October 31: Yo Yo Ma

Today is Halloween, my 34th birthday, my two-year anniversy with my spouse and the very last day (or is it?) of reviewing Jojo's Bizarre Adventure stands.

The stand I've selected for this precious honor might not be the scariest looking or have the creepiest possible abilities compared to some of our others, but I know you can tell just at a glance that virtually no other stand could have been more appropriate on Halloween day.

According to series creator Hirohiko Araki, Yo Yo Ma's design was inspired by "forest fairies" from Grimm's fairy tales, but I'm not exactly certain what fairies he's referring to, as Grimm's fairy tales have been illustrated by approximately ten million different people over the generations.

The design clearly has a whole lot more in common with modern depictions of Frankenstein's Monster, but with big, fishy scales, a ridiculous giant point on the top of its head and a shape that, overall, reminds me a little bit of a big pickle-man.

Maybe some would have chosen Death XIII for the 31st, but you probably know by now that a "sillier" aesthetic better represents how Halloween has always felt to me.

And while its ability isn't too unique compared to other stands, Yo Yo Ma's behavior, and its use of that ability, is pretty damned grimm indeed.

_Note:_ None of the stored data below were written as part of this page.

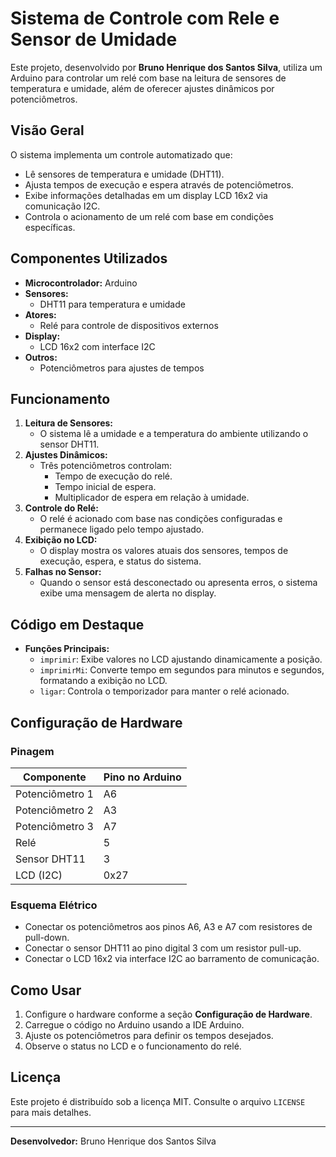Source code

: # Sistema de Controle com Rele e Sensor de Umidade

Este projeto, desenvolvido por **Bruno Henrique dos Santos Silva**, utiliza um Arduino para controlar um relé com base na leitura de sensores de temperatura e umidade, além de oferecer ajustes dinâmicos por potenciômetros.

## Visão Geral

O sistema implementa um controle automatizado que:
- Lê sensores de temperatura e umidade (DHT11).
- Ajusta tempos de execução e espera através de potenciômetros.
- Exibe informações detalhadas em um display LCD 16x2 via comunicação I2C.
- Controla o acionamento de um relé com base em condições específicas.

## Componentes Utilizados

- **Microcontrolador:** Arduino
- **Sensores:**
  - DHT11 para temperatura e umidade
- **Atores:**
  - Relé para controle de dispositivos externos
- **Display:**
  - LCD 16x2 com interface I2C
- **Outros:**
  - Potenciômetros para ajustes de tempos

## Funcionamento

1. **Leitura de Sensores:** 
   - O sistema lê a umidade e a temperatura do ambiente utilizando o sensor DHT11.
2. **Ajustes Dinâmicos:**
   - Três potenciômetros controlam:
     - Tempo de execução do relé.
     - Tempo inicial de espera.
     - Multiplicador de espera em relação à umidade.
3. **Controle do Relé:**
   - O relé é acionado com base nas condições configuradas e permanece ligado pelo tempo ajustado.
4. **Exibição no LCD:**
   - O display mostra os valores atuais dos sensores, tempos de execução, espera, e status do sistema.
5. **Falhas no Sensor:**
   - Quando o sensor está desconectado ou apresenta erros, o sistema exibe uma mensagem de alerta no display.

## Código em Destaque

- **Funções Principais:**
  - `imprimir`: Exibe valores no LCD ajustando dinamicamente a posição.
  - `imprimirMi`: Converte tempo em segundos para minutos e segundos, formatando a exibição no LCD.
  - `ligar`: Controla o temporizador para manter o relé acionado.

## Configuração de Hardware

### Pinagem
| Componente       | Pino no Arduino |
|-------------------|-----------------|
| Potenciômetro 1  | A6              |
| Potenciômetro 2  | A3              |
| Potenciômetro 3  | A7              |
| Relé             | 5               |
| Sensor DHT11     | 3               |
| LCD (I2C)        | 0x27            |

### Esquema Elétrico
- Conectar os potenciômetros aos pinos A6, A3 e A7 com resistores de pull-down.
- Conectar o sensor DHT11 ao pino digital 3 com um resistor pull-up.
- Conectar o LCD 16x2 via interface I2C ao barramento de comunicação.

## Como Usar

1. Configure o hardware conforme a seção **Configuração de Hardware**.
2. Carregue o código no Arduino usando a IDE Arduino.
3. Ajuste os potenciômetros para definir os tempos desejados.
4. Observe o status no LCD e o funcionamento do relé.

## Licença

Este projeto é distribuído sob a licença MIT. Consulte o arquivo `LICENSE` para mais detalhes.

---

**Desenvolvedor:** Bruno Henrique dos Santos Silva
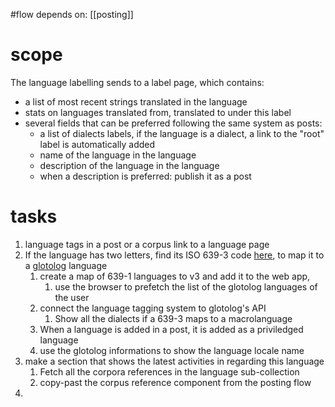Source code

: #flow
depends on: [[posting]] 

# scope
The language labelling sends to a label page, which contains:
- a list of most recent strings translated in the language
- stats on languages translated from, translated to under this label
- several fields that can be preferred following the same system as posts:
	- a list of dialects labels, if the language is a dialect, a link to the "root" label is automatically added
	- name of the language in the language
	- description of the language in the language
	- when a description is preferred: publish it as a post
# tasks
1. language tags in a post or a corpus link to a language page
2. If the language has two letters, find its ISO 639-3 code [here](https://en.wikipedia.org/wiki/List_of_ISO_639_language_codes#br), to map it to a [glotolog](https://glottolog.org/resource/languoid/id/bret1244) language
	1. create a map of 639-1 languages to v3 and add it to the web app, 
		1. use the browser to prefetch the list of the glotolog languages of the user
	2. connect the language tagging system to glotolog's API
		1. Show all the dialects if a 639-3 maps to a macrolanguage
	3. When a language is added in a post, it is added as a priviledged language
	4. use the glotolog informations to show the language locale name
3. make a section that shows the latest activities in regarding this language
	1. Fetch all the corpora references in the language sub-collection
	2. copy-past the corpus reference component from the posting flow
4.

Yo Yo Ma produces highly acidic but apparently anaesthetizing saliva, capable of melting human flesh without causing any pain or discomfort. Virtually invisible traces of this substance are still volatile, and remain so indefinitely outside the monster's body. At one point, it manages to deliver its acid through mosquitoes, and even water can't dilute the stuff. In fact, Yo Yo Ma eventually booby traps part of a swamp with its saliva, eating tiny holes into our heroes as they're misted by their own motorboat's waves.

This is all pretty nasty in itself, but there's a lot more to make Yo Yo Ma an especially menacing stand. Its range is seemingly limitless, allowing it to pursue a target indefinitely while its user, a violent ex-cop, wallows miles away in prison. Its body is solid, but virtually unkillable and even masochistically delighted by pain. It also possesses not only its own independent consciousness and personality, but a deviously intelligent and manipulative one, which brings us to the one thing about Yo Yo Ma even scarier than its spit:

Yo Yo Ma won't hide himself as it attempts to murder you. It won't stalk you like a Jason Vorhees from the shadows until you're asleep. No, if you or someone close to you happens to become Yo Yo Ma's assassination target, its first order of business is to show up on your doorstep and offer to make you breakfast. It'll call you "master," wait on you hand and foot, do virtually anything you order it to do and offer countless ways to make your life easier even as it slowly, secretly, painlessly melts you away, one little piece at a time.

And how do you even bear to fight back?! How do you say NO to that face?! We all die eventually, don't we? Why not die painlessly while you're pampered by an awesome dick-frog butler??